2021: I worked retail for 3 months after my internship and while waiting for school to start.
2016: Have never watched a horror film.
2017: Watched my first horror film in the cinema.
2021: Watched my fifth horror film in the cinema.
2017: I wouldn’t dare to do a flip.
2021: I flipped.
Change is undoubtedly part of our lives as we grow older. Being stagnant in a comfortable spot, although may seem peaceful, is nothing compared to the feeling I get when I chase my dreams or push myself further everyday. No matter how good it feels to be in a safe spot, I have to constantly remind myself that I am not making progress by staying put.

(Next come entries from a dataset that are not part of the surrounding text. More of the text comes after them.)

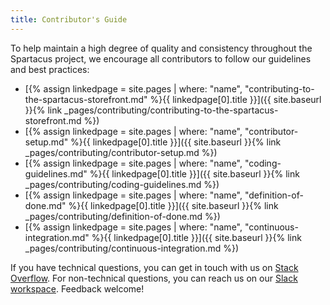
 ```yaml
---
title: Contributor's Guide
---
```


To help maintain a high degree of quality and consistency throughout the Spartacus project, we encourage all contributors to follow our guidelines and best practices:

- [{% assign linkedpage = site.pages | where: "name", "contributing-to-the-spartacus-storefront.md" %}{{ linkedpage[0].title }}]({{ site.baseurl }}{% link _pages/contributing/contributing-to-the-spartacus-storefront.md %})
- [{% assign linkedpage = site.pages | where: "name", "contributor-setup.md" %}{{ linkedpage[0].title }}]({{ site.baseurl }}{% link _pages/contributing/contributor-setup.md %})
- [{% assign linkedpage = site.pages | where: "name", "coding-guidelines.md" %}{{ linkedpage[0].title }}]({{ site.baseurl }}{% link _pages/contributing/coding-guidelines.md %})
- [{% assign linkedpage = site.pages | where: "name", "definition-of-done.md" %}{{ linkedpage[0].title }}]({{ site.baseurl }}{% link _pages/contributing/definition-of-done.md %})
- [{% assign linkedpage = site.pages | where: "name", "continuous-integration.md" %}{{ linkedpage[0].title }}]({{ site.baseurl }}{% link _pages/contributing/continuous-integration.md %})

If you have technical questions, you can get in touch with us on [Stack Overflow](https://stackoverflow.com/questions/tagged/spartacus-storefront). For non-technical questions, you can reach us on our [Slack workspace](https://join.slack.com/t/spartacus-storefront/shared_invite/zt-jekftqo0-HP6xt6IF~ffVB2cGG66fcQ). Feedback welcome!
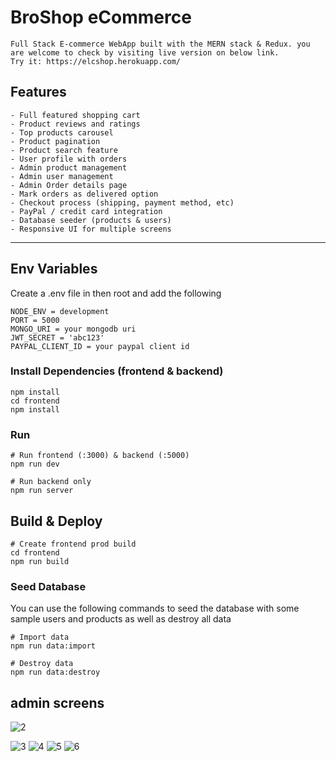 # BroShop eCommerce 
```
Full Stack E-commerce WebApp built with the MERN stack & Redux. you are welcome to check by visiting live version on below link.
Try it: https://elcshop.herokuapp.com/ 

```

 
 
 
 ## Features
```
- Full featured shopping cart
- Product reviews and ratings
- Top products carousel
- Product pagination
- Product search feature
- User profile with orders
- Admin product management
- Admin user management
- Admin Order details page
- Mark orders as delivered option
- Checkout process (shipping, payment method, etc)
- PayPal / credit card integration
- Database seeder (products & users)
- Responsive UI for multiple screens
```
______________________________________________________________________________________________________________________________________________


## Env Variables

Create a .env file in then root and add the following
```
NODE_ENV = development
PORT = 5000
MONGO_URI = your mongodb uri
JWT_SECRET = 'abc123'
PAYPAL_CLIENT_ID = your paypal client id
```

### Install Dependencies (frontend & backend)

```
npm install
cd frontend
npm install
```

### Run

```
# Run frontend (:3000) & backend (:5000)
npm run dev

# Run backend only
npm run server
```

## Build & Deploy

```
# Create frontend prod build
cd frontend
npm run build
```


### Seed Database

You can use the following commands to seed the database with some sample users and products as well as destroy all data

```
# Import data
npm run data:import

# Destroy data
npm run data:destroy
```

## admin screens
![2](https://user-images.githubusercontent.com/87587492/178826150-a33f7ddb-227a-47e8-b3d3-23942668f721.png)

![3](https://user-images.githubusercontent.com/87587492/178826194-5f821ca3-1e76-4f03-9175-a4a0b430721e.png)
![4](https://user-images.githubusercontent.com/87587492/178826219-3483a1c9-a128-4ff6-854b-f260f37c73a9.png)
![5](https://user-images.githubusercontent.com/87587492/178826307-9ce14b4e-bd42-4f82-a4ec-b003378d09e4.png)
![6](https://user-images.githubusercontent.com/87587492/178826322-2f53b1d9-637c-489f-a81e-9350f30e816c.png)
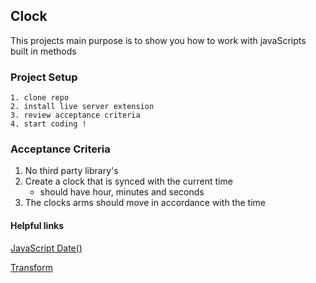 ## Clock

This projects main purpose is to show you how to work with javaScripts built in methods

### Project Setup

```
1. clone repo
2. install live server extension 
3. review acceptance criteria
4. start coding !
```

### Acceptance Criteria

1. No third party library's
2. Create a clock that is synced with the current time
   - should have hour, minutes and seconds
3. The clocks arms should move in accordance with the time

#### Helpful links

[JavaScript Date()](https://developer.mozilla.org/en-US/docs/Web/JavaScript/Reference/Global_Objects/Date)

[Transform](https://developer.mozilla.org/en-US/docs/Web/CSS/transform)
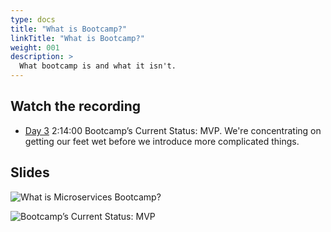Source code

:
 ```yaml
---
type: docs
title: "What is Bootcamp?"
linkTitle: "What is Bootcamp?"
weight: 001
description: >
  What bootcamp is and what it isn't.
---
```


## Watch the recording

 - [Day 3](https://onbeco.sharepoint.com/sites/Technology/Shared%20Documents/General/Architecture/Presentations/Onbe%20Microservices%20Bootcamp/Recorded%20Sessions/Bootcamp%202021-09-17%20Day%203.mp4)
   2:14:00 Bootcamp’s Current Status: MVP. We're concentrating on getting our feet wet before we introduce more complicated things.

## Slides

![What is Microservices Bootcamp?](/images/bootcamp-slides/lightning-bootcamp/Slide2.PNG)

![Bootcamp’s Current Status: MVP](/images/bootcamp-slides/lightning-bootcamp/Slide3.PNG)
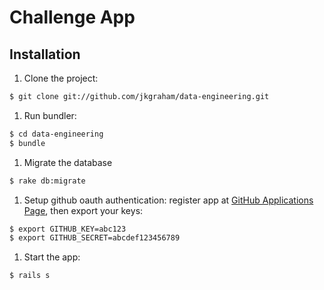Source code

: # Challenge App

## Installation

1. Clone the project:
```bash
$ git clone git://github.com/jkgraham/data-engineering.git
```
1. Run bundler:
```bash
$ cd data-engineering
$ bundle
```
1. Migrate the database
```bash
$ rake db:migrate
```
1. Setup github oauth authentication: register app at [GitHub Applications Page](https://github.com/settings/applications), then export your keys:
```bash
$ export GITHUB_KEY=abc123
$ export GITHUB_SECRET=abcdef123456789
```
1. Start the app:
```bash
$ rails s
```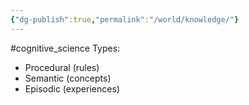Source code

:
 ```yaml
---
{"dg-publish":true,"permalink":"/world/knowledge/"}
---
```


#cognitive_science 
Types:
- Procedural (rules)
- Semantic (concepts)
- Episodic (experiences)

Little do I know, this act of stepping out of my comfort zone will breathe a new layer into my life- a layer that presents countless more opportunities for me to explore even further.
It might have just been one flip. But it certainly reminded me of the fears that I used to keep and overcoming it metaphorically represents this change in the way I view things now as compared to back in 2017. I am no longer that timid person afraid of trying something new just because of an injury. I understand that people constantly get injured when doing flips but by following the right technique, I can turn a ‘reckless’ act into a ‘risky’ one.
It just feels nice to know that my outlook towards life has changed over the years. It presents growth in the way I think, the way I feel about particular issues and it certainly has made me into the person I am today. This week’s blog seems a little reflective because definitely, I did something that might have seem like a small thing to do, but 2015 me was hands down scared to death at the idea of flipping when writing it in this brown book called my bucket list.
This coming week has been planned with many, many activities and meeting up with old friends. Hopefully with all this, I still get to stick with my timeline to complete my drawing by the 20th. Also the weather has surprisingly been down the past few days- constant thunderstorms and freaky weather. The wind was so strong I thought there was someone knocking on my window when it rained. Also tonight is the Euro finals between England and Italy. Really want to watch it but it being 0300 SGT, it might totally mess my sleep schedule. But somethings just cant be missed. Maybe this will be one of them.
Thank you for reading my seventh blog post.